My dog and I had stumbled into a flight of migrating woodcock. Birds jumped up like popcorn every twenty steps. The poor dog had so much scent to puzzle out she was frazzled and didn’t know which way to point her sniffer. After missing my first shot that day, I connected on my next eight shots and bagged a limit of woodcock in short order. Good hunting, I suppose, but that’s all I can remember about that day. I’m not a particularly good wing shot and have never made eight shots in a row before or since. What I had that day was a freakish string of easy shots where everything went right.

It was FLUSH BANG RETRIEVE. FLUSH BANG RETRIEVE. Eight times. FLUSH BANG RETRIEVE. Finished. Go home. It felt hollow. It’s what other writers have called the triviality of limiting out. If this ever happens to me again, I’ll handle it better by taking only difficult shots crossing left to right which, grouse in particular seem to know I can’t hit.

Contrast this to another hunt where I nearly got skunked but the memory lives on as though it were this morning. The dog had scoured all of our known grouse hideouts for most of the day and had only struck scent once. That bird flushed out of range and with it disappeared my hopes. My weary arms had been carrying the shotgun in the ready position all day. I lowered it to my side because the shortest distance back to the car was through woods too open to hold grouse.

It was a forlorn trudge back. I’d given up for the day, lost my focus and didn’t pay attention the dog getting birdy as she circled a dead fall. I remember thinking, crazy mutt! There are no grouse in open hardwoods in early December. The dog poked her nose under the branches and out burst a grouse roaring past me so close I felt the wind off its wings.

I snapped into action with snail-like speed. The bird was twenty yards down range with the throttle hammered before I could spin around and shoulder the gun. Thirty yards out, I finally caught up to the speedster with the muzzle and tapped the trigger. Nothing. NUTZ! YOU KLUTZ! Forgot the safety. Forty yards out, I jabbed the muzzle near the bird and fired. The grouse did a stylish barrel roll and glided into the weeds.

The dog was after it in a heartbeat. That bush chicken had no more than a broken wing and tore out on foot for the thickest cover available. The dog trailed the bird’s foot scent for over a hundred yards. The bird was ziggin’ and zaggin’ but mostly zaggin’ and came right back toward me. When the dog finally closed in, the bird sprung into the air but couldn’t get going. The dog leapt and snatched it while they were both in the air, then came trotting back to release the bird unceremoniously in my hand as though she did this every day. She didn’t even sit still long enough for an ear rub.
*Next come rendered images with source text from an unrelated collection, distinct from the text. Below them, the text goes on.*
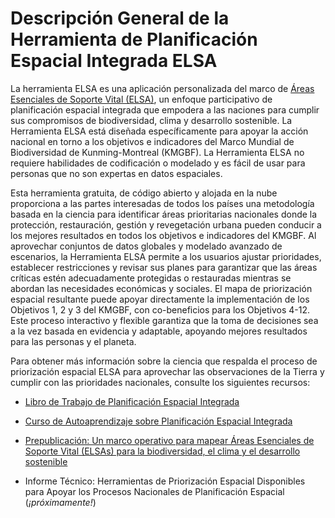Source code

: # Descripción General de la Herramienta de Planificación Espacial Integrada ELSA

La herramienta ELSA es una aplicación personalizada del marco de [Áreas Esenciales de Soporte Vital (ELSA)](https://www.undp.org/publications/integrated-spatial-planning-workbook), un enfoque participativo de planificación espacial integrada que empodera a las naciones para cumplir sus compromisos de biodiversidad, clima y desarrollo sostenible. La Herramienta ELSA está diseñada específicamente para apoyar la acción nacional en torno a los objetivos e indicadores del Marco Mundial de Biodiversidad de Kunming-Montreal (KMGBF). La Herramienta ELSA no requiere habilidades de codificación o modelado y es fácil de usar para personas que no son expertas en datos espaciales.

Esta herramienta gratuita, de código abierto y alojada en la nube proporciona a las partes interesadas de todos los países una metodología basada en la ciencia para identificar áreas prioritarias nacionales donde la protección, restauración, gestión y revegetación urbana pueden conducir a los mejores resultados en todos los objetivos e indicadores del KMGBF. Al aprovechar conjuntos de datos globales y modelado avanzado de escenarios, la Herramienta ELSA permite a los usuarios ajustar prioridades, establecer restricciones y revisar sus planes para garantizar que las áreas críticas estén adecuadamente protegidas o restauradas mientras se abordan las necesidades económicas y sociales. El mapa de priorización espacial resultante puede apoyar directamente la implementación de los Objetivos 1, 2 y 3 del KMGBF, con co-beneficios para los Objetivos 4-12. Este proceso interactivo y flexible garantiza que la toma de decisiones sea a la vez basada en evidencia y adaptable, apoyando mejores resultados para las personas y el planeta.

Para obtener más información sobre la ciencia que respalda el proceso de priorización espacial ELSA para aprovechar las observaciones de la Tierra y cumplir con las prioridades nacionales, consulte los siguientes recursos:

- [Libro de Trabajo de Planificación Espacial Integrada](https://www.undp.org/publications/integrated-spatial-planning-workbook)

- [Curso de Autoaprendizaje sobre Planificación Espacial Integrada](https://www.learningfornature.org/en/courses/integrated-spatial-planning-2)

- [Prepublicación: Un marco operativo para mapear Áreas Esenciales de Soporte Vital (ELSAs) para la biodiversidad, el clima y el desarrollo sostenible](https://www.biorxiv.org/content/10.1101/2024.11.25.625159v1.full.pdf)

- Informe Técnico: Herramientas de Priorización Espacial Disponibles para Apoyar los Procesos Nacionales de Planificación Espacial (*¡próximamente!*)
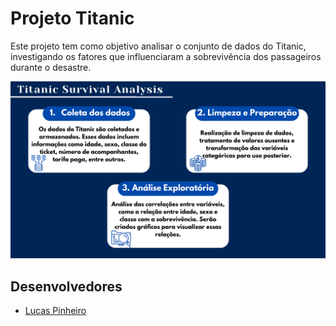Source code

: # Projeto Titanic

Este projeto tem como objetivo analisar o conjunto de dados do Titanic, investigando os fatores que influenciaram a sobrevivência dos passageiros durante o desastre. 

![graphical abstract](images/graphical-abstract.png)

## Desenvolvedores
 - [Lucas Pinheiro](https://github.com/Lucas-p00)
So, here we have a memorable hunt with a single bird in the bag and no glory for me. I had handled the whole thing like a ham fisted clown. I wasn’t ready because I failed to watch my instrument, the dog, which always gets birdy long before the flush. Then, I forgot the safety and when I finally managed a clumsy shot, it was a single lucky pellet on a tiny wing bone and a determined dog that brought the bird to hand. Nothing to brag about, but a sweet memory just the same.

I’ve had a day when everything went right and it was all too easy. The normal hunting experience of hard work and a little luck make a richer memory than a heavy game bag. And it’s the memories that keep us going through the long months of the off season.